Word for word, write out the entries that follow, omitting all pictures.
==== Provided material
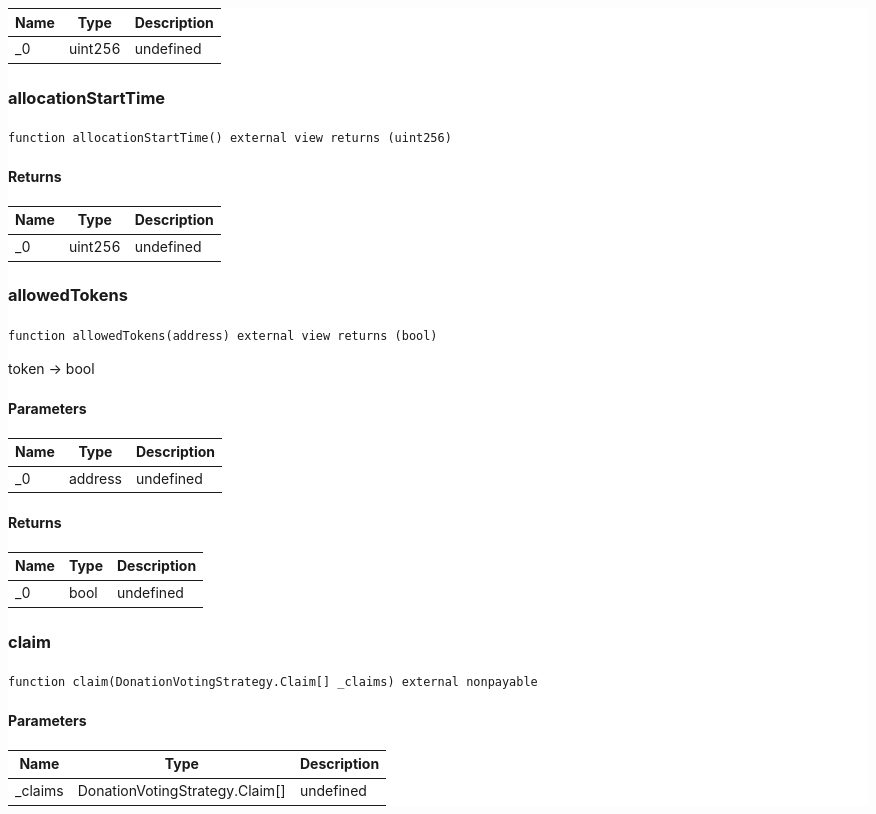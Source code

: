 | Name | Type | Description |
|---|---|---|
| _0 | uint256 | undefined |

### allocationStartTime

```solidity
function allocationStartTime() external view returns (uint256)
```






#### Returns

| Name | Type | Description |
|---|---|---|
| _0 | uint256 | undefined |

### allowedTokens

```solidity
function allowedTokens(address) external view returns (bool)
```

token -&gt; bool



#### Parameters

| Name | Type | Description |
|---|---|---|
| _0 | address | undefined |

#### Returns

| Name | Type | Description |
|---|---|---|
| _0 | bool | undefined |

### claim

```solidity
function claim(DonationVotingStrategy.Claim[] _claims) external nonpayable
```





#### Parameters

| Name | Type | Description |
|---|---|---|
| _claims | DonationVotingStrategy.Claim[] | undefined |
========
**Response to this exercise:**
Source code

: | Name | Type | Description |
|---|---|---|
| _0 | uint256 | undefined |

### allocationStartTime

```solidity
function allocationStartTime() external view returns (uint256)
```






#### Returns

| Name | Type | Description |
|---|---|---|
| _0 | uint256 | undefined |

### allowedTokens

```solidity
function allowedTokens(address) external view returns (bool)
```

token -&gt; bool



#### Parameters

| Name | Type | Description |
|---|---|---|
| _0 | address | undefined |

#### Returns

| Name | Type | Description |
|---|---|---|
| _0 | bool | undefined |

### claim

```solidity
function claim(DonationVotingStrategy.Claim[] _claims) external nonpayable
```





#### Parameters

| Name | Type | Description |
|---|---|---|
| _claims | DonationVotingStrategy.Claim[] | undefined |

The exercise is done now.